TASK DIRECTIONS
Word for word, give the records again, dropping any picture they hold.
____
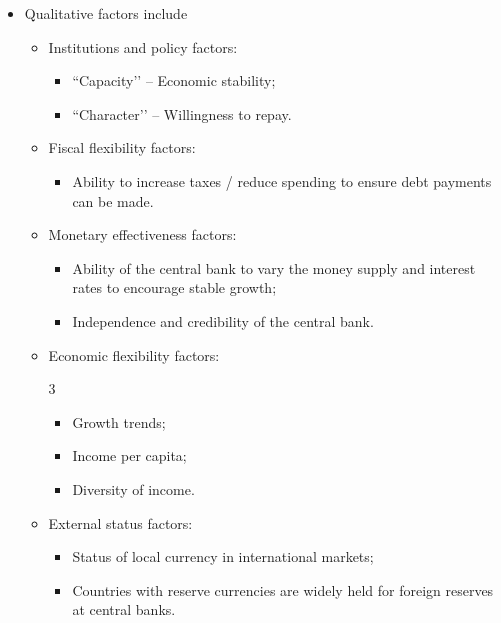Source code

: \documentclass[../notes_compiled.tex]{subfiles}
\begin{document}
\begin{itemize}
\item Qualitative factors include
\begin{itemize}
\item Institutions and policy factors:
\begin{itemize}
\item ``Capacity’’ -- Economic stability;
\item ``Character’’ -- Willingness to repay.
\end{itemize}
\item Fiscal flexibility factors:
\begin{itemize}
\item Ability to increase taxes / reduce spending to ensure debt payments can be made.
\end{itemize}
\item Monetary effectiveness factors:
\begin{itemize}
\item Ability of the central bank to vary the money supply and interest rates to encourage stable growth;
\item Independence and credibility of the central bank.
\end{itemize}
\item Economic flexibility factors:
\begin{multicols}{3}
\begin{itemize}
\item Growth trends;
\item Income per capita;
\item Diversity of income.
\end{itemize}
\end{multicols}
\item External status factors:
\begin{itemize}
\item Status of local currency in international markets;
\item Countries with reserve currencies are widely held for foreign reserves at central banks.
\end{itemize}
\end{itemize}


\end{itemize}
\end{document}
____
YOUR SOLUTION
Source code

: \documentclass[../notes_compiled.tex]{subfiles}
\begin{document}
\begin{itemize}
\item Qualitative factors include
\begin{itemize}
\item Institutions and policy factors:
\begin{itemize}
\item ``Capacity’’ -- Economic stability;
\item ``Character’’ -- Willingness to repay.
\end{itemize}
\item Fiscal flexibility factors:
\begin{itemize}
\item Ability to increase taxes / reduce spending to ensure debt payments can be made.
\end{itemize}
\item Monetary effectiveness factors:
\begin{itemize}
\item Ability of the central bank to vary the money supply and interest rates to encourage stable growth;
\item Independence and credibility of the central bank.
\end{itemize}
\item Economic flexibility factors:
\begin{multicols}{3}
\begin{itemize}
\item Growth trends;
\item Income per capita;
\item Diversity of income.
\end{itemize}
\end{multicols}
\item External status factors:
\begin{itemize}
\item Status of local currency in international markets;
\item Countries with reserve currencies are widely held for foreign reserves at central banks.
\end{itemize}
\end{itemize}


\end{itemize}
\end{document}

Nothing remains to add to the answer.